- Born: 1840 Bucharest, Wallachia
- Died: January 24, 1877 (aged 36–37) Bucharest, Principality of Romania
- Resting place: Bucharest Sephardic Jewish Cemetery
- Spouse: Luțica Căhănescu

= Abraham Cohen Bucureșteanu =

Abraham Cohen Bucureșteanu (1840 – January 24, 1877) was a Romanian poet, songwriter, and publicist. He is credited as the first Jew to write verse in the Romanian language.

==Biography==
Abraham Cohen Bucureșteanu was born into a Sephardic Jewish family in Bucharest in 1840. His father, Moise Elias Cohen, was a wealthy banker.

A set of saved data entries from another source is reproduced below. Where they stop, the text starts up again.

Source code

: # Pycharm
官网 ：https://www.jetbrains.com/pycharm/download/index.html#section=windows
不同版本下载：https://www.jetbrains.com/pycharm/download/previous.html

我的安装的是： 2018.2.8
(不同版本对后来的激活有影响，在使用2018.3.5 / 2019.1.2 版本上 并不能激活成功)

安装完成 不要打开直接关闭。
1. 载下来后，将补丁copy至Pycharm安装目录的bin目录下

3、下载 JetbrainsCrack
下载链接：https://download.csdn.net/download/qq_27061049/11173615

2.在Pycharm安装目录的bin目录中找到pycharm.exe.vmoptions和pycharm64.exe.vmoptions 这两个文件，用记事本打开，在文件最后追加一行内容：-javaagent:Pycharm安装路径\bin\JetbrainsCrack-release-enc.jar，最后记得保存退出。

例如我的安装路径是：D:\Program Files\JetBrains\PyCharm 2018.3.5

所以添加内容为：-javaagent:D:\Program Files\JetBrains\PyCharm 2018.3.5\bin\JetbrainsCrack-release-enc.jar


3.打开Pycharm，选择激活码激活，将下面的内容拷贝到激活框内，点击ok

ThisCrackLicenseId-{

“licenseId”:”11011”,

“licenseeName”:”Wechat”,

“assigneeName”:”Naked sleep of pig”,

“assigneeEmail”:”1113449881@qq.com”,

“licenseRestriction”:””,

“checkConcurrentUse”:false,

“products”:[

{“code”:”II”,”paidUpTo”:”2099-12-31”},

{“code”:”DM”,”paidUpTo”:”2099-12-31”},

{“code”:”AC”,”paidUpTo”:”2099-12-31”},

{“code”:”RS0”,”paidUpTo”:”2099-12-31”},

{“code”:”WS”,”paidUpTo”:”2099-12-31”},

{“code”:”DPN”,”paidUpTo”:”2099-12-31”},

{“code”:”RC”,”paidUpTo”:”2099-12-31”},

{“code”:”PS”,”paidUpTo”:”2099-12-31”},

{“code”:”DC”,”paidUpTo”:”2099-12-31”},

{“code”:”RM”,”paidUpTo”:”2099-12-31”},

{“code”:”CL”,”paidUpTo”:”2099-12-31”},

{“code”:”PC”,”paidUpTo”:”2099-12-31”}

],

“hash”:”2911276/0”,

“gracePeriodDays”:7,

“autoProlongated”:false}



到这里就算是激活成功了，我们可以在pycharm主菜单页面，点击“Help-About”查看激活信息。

Bucureșteanu initially pursued a career in theatre and obtained some success as an actor, but at the urging of his family he shifted his focus to commerce.

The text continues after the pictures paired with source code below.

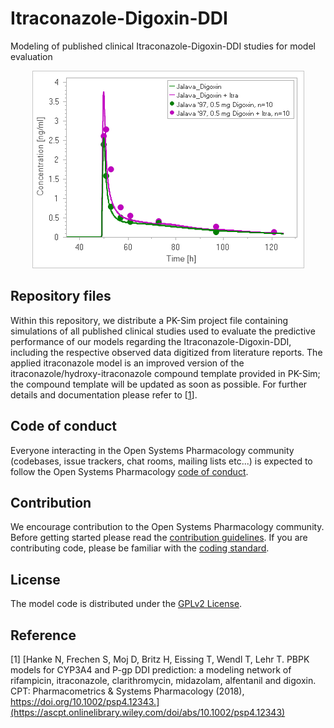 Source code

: # Itraconazole-Digoxin-DDI
Modeling of published clinical Itraconazole-Digoxin-DDI studies for model evaluation 


<p align="center">
  <img src="Itraconazole-Digoxin-DDI.png">
</p>

## Repository files
Within this repository, we distribute a PK-Sim project file containing simulations of all published clinical studies used to evaluate the predictive performance of our models regarding the Itraconazole-Digoxin-DDI, including the respective observed data digitized from literature reports. The applied itraconazole model is an improved version of the itraconazole/hydroxy-itraconazole compound template provided in PK-Sim; the compound template will be updated as soon as possible. For further details and documentation please refer to [[1](#reference)]. 

## Code of conduct
Everyone interacting in the Open Systems Pharmacology community (codebases, issue trackers, chat rooms, mailing lists etc...) is expected to follow the Open Systems Pharmacology [code of conduct](https://github.com/Open-Systems-Pharmacology/Suite/blob/master/CODE_OF_CONDUCT.md#contributor-covenant-code-of-conduct).

## Contribution
We encourage contribution to the Open Systems Pharmacology community. Before getting started please read the [contribution guidelines](https://github.com/Open-Systems-Pharmacology/Suite/blob/master/CONTRIBUTING.md#ways-to-contribute). If you are contributing code, please be familiar with the [coding standard](https://github.com/Open-Systems-Pharmacology/Suite/blob/master/CODING_STANDARDS.md#visual-studio-settings).

## License
The model code is distributed under the [GPLv2 License](https://github.com/Open-Systems-Pharmacology/Suite/blob/develop/LICENSE).

## Reference
[1] [Hanke N, Frechen S, Moj D, Britz H, Eissing T, Wendl T, Lehr T. PBPK models for CYP3A4 and P-gp DDI prediction: a modeling network of rifampicin, itraconazole, clarithromycin, midazolam, alfentanil and digoxin. CPT: Pharmacometrics & Systems Pharmacology (2018), https://doi.org/10.1002/psp4.12343.](https://ascpt.onlinelibrary.wiley.com/doi/abs/10.1002/psp4.12343)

Between 1860 and 1874, Bucureșteanu wrote numerous satirical poems, epigrams, love songs, theatrical sketches, and anecdotes that were well received by the public across social classes. While his songs were included in numerous popular collections, he himself only published two works during his lifetime: Urdubelea și Norocul (Bucharest, 1873) and Buchetul, Culegere de Anecdote (Bucharest, 1874).

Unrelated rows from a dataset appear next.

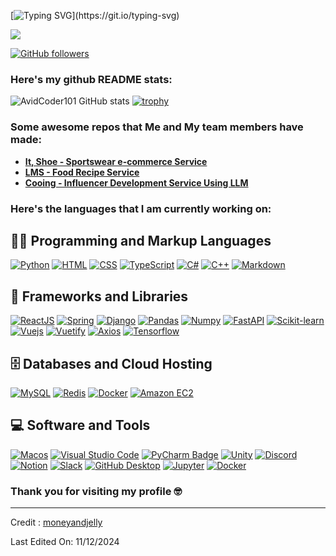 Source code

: 
[![Typing SVG](https://readme-typing-svg.herokuapp.com?font=Architects+Daughter&color=7AF79A&size=30&lines=Welcome+to+My+Github+!+!;Feel+Free+To+Contact+Me+:>+!;)](https://git.io/typing-svg)

<img src="https://profile-counter.glitch.me/<moneyandjelly>/count.svg">

[![GitHub followers](https://img.shields.io/github/followers/moneyandjelly.svg?style=social&label=Followers)](https://github.com/moneyandjelly?tab=followers)

### Here's my github README stats:

![AvidCoder101 GitHub stats](https://github-readme-stats.vercel.app/api?username=moneyandjelly&show_icons=true&theme=radical) 
[![trophy](https://github-profile-trophy.vercel.app/?username=moneyandjelly)](https://github.com/ryo-ma/github-profile-trophy)


### Some awesome repos that Me and My team members have made:

- **[It, Shoe - Sportswear e-commerce Service](https://github.com/SKNETWORKS-FAMILY-AICAMP/SKN01-2nd-4Team)**
- **[LMS - Food Recipe Service](https://github.com/SKNETWORKS-FAMILY-AICAMP/SKN01-3rd-3Team)**
- **[Cooing - Influencer Development Service Using LLM](https://github.com/SKNETWORKS-FAMILY-AICAMP/SKN01-final-4Team)**


### Here's the languages that I am currently working on:

<h2>👨‍💻 Programming and Markup Languages</h2>

<p>
<a href="https://www.python.org/"><img alt="Python" src="https://img.shields.io/badge/Python-3776AB?logo=python&logoColor=fff&style=flat"></a>
<a href="#"><img alt="HTML" src="https://img.shields.io/badge/HTML5-E34F26?logo=html5&logoColor=fff&style=flat"></a>
<a href="#"><img alt="CSS" src="https://img.shields.io/badge/CSS3-1572B6?logo=css3&logoColor=fff&style=flat"></a>
<a href="#"><img alt="TypeScript" src="https://img.shields.io/badge/TypeScript-F7DF1E?logo=typescript&logoColor=000&style=flat"></a>
<a href="#"><img alt="C#" src="https://img.shields.io/badge/C-Sharp-239120?logo=C-Sharp&logoColor=fff&style=flat"></a>
<a href="#"><img alt="C++" src="https://img.shields.io/badge/C%2B%2B-00599C?logo=cplusplus&logoColor=fff&style=flat"></a>
<a href="https://www.markdownguide.org/"><img alt="Markdown" src="https://img.shields.io/badge/Markdown-000?logo=markdown&logoColor=fff&style=flat"></a>
</p>

<h2>🧰 Frameworks and Libraries</h2>

<p>
<a href="#"><img alt="ReactJS" src="https://img.shields.io/badge/-ReactJs-61DAFB?logo=react&logoColor=fff&style=flat"></a>
<a href="#"><img alt="Spring" src="https://img.shields.io/badge/Spring-6DB33F?style=for-the-badge&logo=spring&logoColor=fff&style=flat"></a>
<a href="#"><img alt="Django" src="https://img.shields.io/badge/Django-092E20?logo=django&logoColor=fff&style=flat"></a>
<a href="#"><img alt="Pandas" src="https://img.shields.io/badge/Pandas-150458?logo=pandas&logoColor=fff&style=flat"></a>
<a href="#"><img alt="Numpy" src="https://img.shields.io/badge/Numpy-013243?logo=numpy&logoColor=fff&style=flat"></a>
<a href="#"><img alt="FastAPI" src="https://img.shields.io/badge/FastAPI-009688?logo=fastapi&logoColor=fff&style=flat"></a>
<a href="#"><img alt="Scikit-learn" src="https://img.shields.io/badge/scikit%20learn-F7931E?logo=scikit-learn&logoColor=fff&style=flat"></a>
<a href="#"><img alt="Vuejs" src="https://img.shields.io/badge/Vue.js-4FC08D?logo=vue.js&logoColor=fff&style=flat"></a>
<a href="#"><img alt="Vuetify" src="https://img.shields.io/badge/Vuetify-1867C0?logo=vuetify&logoColor=fff&style=flat"></a>
<a href="#"><img alt="Axios" src="https://img.shields.io/badge/Axios-5A29E4?logo=axios&logoColor=fff&style=flat"></a>
<a href="#"><img alt="Tensorflow" src="https://img.shields.io/badge/Tensorflow-FF6F00?logo=tensorflow&logoColor=fff&style=flat"></a>
</p>

<h2>🗄️ Databases and Cloud Hosting</h2>

<p>
<a href="#"><img alt="MySQL" src="https://img.shields.io/badge/MySQL-4479A1?logo=mysql&logoColor=fff&style=flat"></a>
<a href="#"><img alt="Redis" src="https://img.shields.io/badge/Redis-FF4438?logo=redis&logoColor=fff&style=flat"></a>
<a href="#"><img alt="Docker" src="https://img.shields.io/badge/Docker-2496ED?logo=docker&logoColor=fff&style=flat"></a>
<a href="#"><img alt="Amazon EC2" src="https://img.shields.io/badge/Amazon%20EC2-FF9900?logo=amazonec2&logoColor=fff&style=flat"></a>
</p>

<h2>💻 Software and Tools</h2>

<p>
<a href="#"><img alt="Macos" src="https://img.shields.io/badge/MacOS-000000?logo=macos&logoColor=fff&style=flat"></a>
<a href="#"><img alt="Visual Studio Code" src="https://img.shields.io/badge/Visual%20Studio%20Code-0078d7.svg?logo=visual-studio-code&logoColor=white"></a>
<a href="#"><img src="https://img.shields.io/badge/PyCharm-000?logo=pycharm&logoColor=fff&style=flat" alt="PyCharm Badge"></a>
<a href="#"><img alt="Unity" src="https://img.shields.io/badge/Unity-000000?logo=unity&logoColor=fff&style=flat"></a>
<a href="#"><img alt="Discord" src="https://img.shields.io/badge/Discord-5865F2.svg?logo=discord&logoColor=white"></a>
<a href="#"><img alt="Notion" src="https://img.shields.io/badge/Notion-000000.svg?logo=notion&logoColor=white"></a>
<a href="#"><img alt="Slack" src="https://img.shields.io/badge/Slack-4A154B.svg?logo=slack&logoColor=white"></a>
<a href="#"><img alt="GitHub Desktop" src="https://img.shields.io/badge/GitHub%20Desktop-8034A9.svg?logo=github&logoColor=white"></a>
<a href="#"><img alt="Jupyter" src="https://img.shields.io/badge/Jupyter-F37626.svg?logo=Jupyter&logoColor=white"></a>
<a href="#"><img alt="Docker" src="https://img.shields.io/badge/Docker%20Desktop-2496ED?logo=docker&logoColor=fff&style=flat"></a>
</p>


### Thank you for visiting my profile 🤓 

------

Credit : [moneyandjelly](https://github.com/moneyandjelly)

Last Edited On: 11/12/2024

Alongside Benjamin F. Peixotto and others, Bucureșteanu was in 1872 a founder of the Infratirea Zion Jewish fraternal association, and served as its first president. The organization later affiliated with the Order of B'nai B'rith as the Zion Grand Lodge.

Bucureșteanu led a turbulent personal life, which ultimately contributed to his physical decline and premature death from tuberculosis in 1877.